Judge Refuses to Force City to
Allow PPFA Abortion Clinic to Open
This afternoon, U.S. District
Judge Charles Norgle refused to order officials
in Aurora, Illinois, "to let a controversial
Planned Parenthood clinic open while officials
investigate whether the organization broke any
laws when it applied for building permits,"
according to the Associated Press (AP).
Planned Parenthood had gone to
court September 13, insisting that city
officials were treating the mega-clinic in a
discriminatory fashion. According to the AP,
Judge Norgle "said Planned Parenthood needed to
provide more proof that it is being
discriminated against by officials in the
Chicago suburb." The newspaper also quoted Judge
Norgle as saying, "`By
no means is this case over."
At the heart of the controversy
is that the ownership of the clinic was kept
secret as the 22,000 square foot, $7.5 million
clinic was being built in this suburb west of
Chicago.
The Planned Parenthood clinic has
been awash in disputes since July when the
Chicago Tribune identified the tenants' true
identity.

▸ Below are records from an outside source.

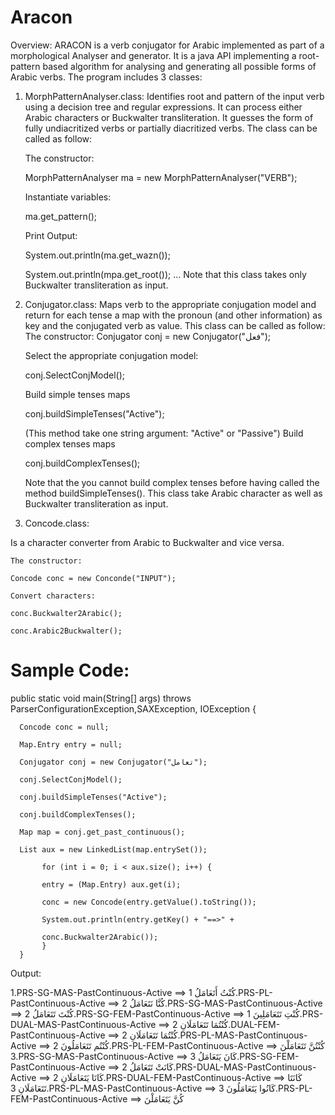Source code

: # Aracon
Overview:
ARACON is a verb conjugator for Arabic implemented as part of a morphological Analyser and generator. It is a java API implementing a root-pattern based algorithm for analysing and generating all possible forms of Arabic verbs.
The program includes 3 classes:

1. MorphPatternAnalyser.class:
Identifies root and pattern of the input verb using a decision tree and regular expressions. It can process either Arabic characters or Buckwalter transliteration. It guesses the form of fully undiacritized verbs or partially diacritized verbs. The class can be called as follow:

    The constructor:

    MorphPatternAnalyser ma = new MorphPatternAnalyser("VERB");
    
    Instantiate variables:
    
    ma.get_pattern();
    
    Print Output:
    
    System.out.println(ma.get_wazn());
    
    System.out.println(mpa.get_root());
    ...
    Note that this class takes only Buckwalter transliteration as input.

2. Conjugator.class:
Maps verb to the appropriate conjugation model and return for each tense a map with the pronoun (and other information) as key and the conjugated verb as value. This class can be called as follow:
    The constructor:
    Conjugator conj = new Conjugator("فعل");

    Select the appropriate conjugation model:

    conj.SelectConjModel();

    Build simple tenses maps

    conj.buildSimpleTenses("Active");

    (This method take one string argument: "Active" or "Passive")
    Build complex tenses maps

    conj.buildComplexTenses();

    Note that the you cannot build complex tenses before having called the method buildSimpleTenses().
    This class take Arabic character as well as Buckwalter transliteration as input.
    
3. Concode.class:

Is a character converter from Arabic to Buckwalter and vice versa.

    The constructor:

    Concode conc = new Conconde("INPUT");

    Convert characters:

    conc.Buckwalter2Arabic();

    conc.Arabic2Buckwalter();

Sample Code:
===========
public static void main(String[] args) throws ParserConfigurationException,SAXException, IOException {

      Concode conc = null;  
      
      Map.Entry entry = null;
      
      Conjugator conj = new Conjugator("تعامل");
      
      conj.SelectConjModel();
      
      conj.buildSimpleTenses("Active"); 
      
      conj.buildComplexTenses();
      
      Map map = conj.get_past_continuous();
      
      List aux = new LinkedList(map.entrySet());
      
           for (int i = 0; i < aux.size(); i++) {
           
           entry = (Map.Entry) aux.get(i);
           
           conc = new Concode(entry.getValue().toString());
           
           System.out.println(entry.getKey() + "==>" +
           
           conc.Buckwalter2Arabic());
           }
      }
      
Output:

1.PRS-SG-MAS-PastContinuous-Active ==> 
كُنْتُ أَتَعَامَلُ
1.PRS-PL-PastContinuous-Active ==> 
كُنَّا نَتَعَامَلُ
2.PRS-SG-MAS-PastContinuous-Active ==> 
كُنْتَ تَتَعَامَلُ
2.PRS-SG-FEM-PastContinuous-Active ==> 
كُنْتِ تَتَعَامَلِينَ
1.PRS-DUAL-MAS-PastContinuous-Active ==> 
كُنْتُمَا تَتَعَامَلَانِ
2.DUAL-FEM-PastContinuous-Active ==> 
كُنْتُمَا تَتَعَامَلَانِ
2.PRS-PL-MAS-PastContinuous-Active ==> 
كُنْتُم تَتَعَامَلُونَ
2.PRS-PL-FEM-PastContinuous-Active ==> 
كُنْتُنَّ تَتَعَامَلْنَ
3.PRS-SG-MAS-PastContinuous-Active ==> 
كَانَ يَتَعَامَلُ
3.PRS-SG-FEM-PastContinuous-Active ==> 
كَانَتْ تَتَعَامَلُ
2.PRS-DUAL-MAS-PastContinuous-Active ==> 
كَانَا يَتَعَامَلَانِ
2.PRS-DUAL-FEM-PastContinuous-Active ==> 
كَانَتَا تَتَعَامَلَانِ
3.PRS-PL-MAS-PastContinuous-Active ==> 
كَانُوا يَتَعَامَلُونَ
3.PRS-PL-FEM-PastContinuous-Active ==> 
كُنَّ يَتَعَامَلْنَ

As the Washington Post
described the situation this morning, "Planned
Parenthood spokespeople say the organization
followed 'the letter of the law' but acknowledge
it tried to keep the clinic's identity under
wraps during the permitting process because of a
growing trend of abortion opponents using
municipal zoning and permitting regulations to
try to block clinics from opening."
The Post noted that when
the contractor--Gemini Office
Development--applied for permits for the
building, "it at one point listed the tenant as
'unknown' on city documents." In fact Gemini is
a subsidiary of Planned Parenthood's local
branch.
In late August city officials
said the opening (scheduled for September 18)
would depend on what TIME magazine described as
a "fresh review" of the building permit. The
city declined to issue a permanent occupancy
permit (the temporary permit expired last
Monday). "These concerns were raised once this
became high-profile, and people began looking
back at the process," Carie Anne Ergo, the
city's spokeswoman, told TIME.
The city hired attorney Phillip
Leutkehans "to conduct an independent
investigation into the approval process for
Planned Parenthood's new facility on East New
York Street," according to the Chicago
Tribune.
Ergo told reporters that the
mayor and the council "felt they needed an
independent third party to determine whether
city processes were followed and if not, what
the city's recourse is."
On September 13, Planned
Parenthood responded with a suit filed in U.S.
District Court, telling U.S. District Judge
Charles Norgle "that the city was making the
permitting process political, and treating them
differently than other businesses," the Post
reported.
Planned Parenthood continues to
argue that the area is medically "underserved."
But as Dr. Randall K. O'Bannon, director of the
NRLC Education Department, observes, "Not
counting the Aurora clinic, Planned Parenthood
has seven regular "health centers" in the
Chicago area and three new "express clinics" in
the suburbs, opened in the last few years.
"Two of the clinics in the
downtown Chicago area perform abortions. How
many are performed at each of those clinics is
unknown, but the Illinois Department of Health
reports 21,786 abortions for 2004 in Cook
County, where the clinics are located."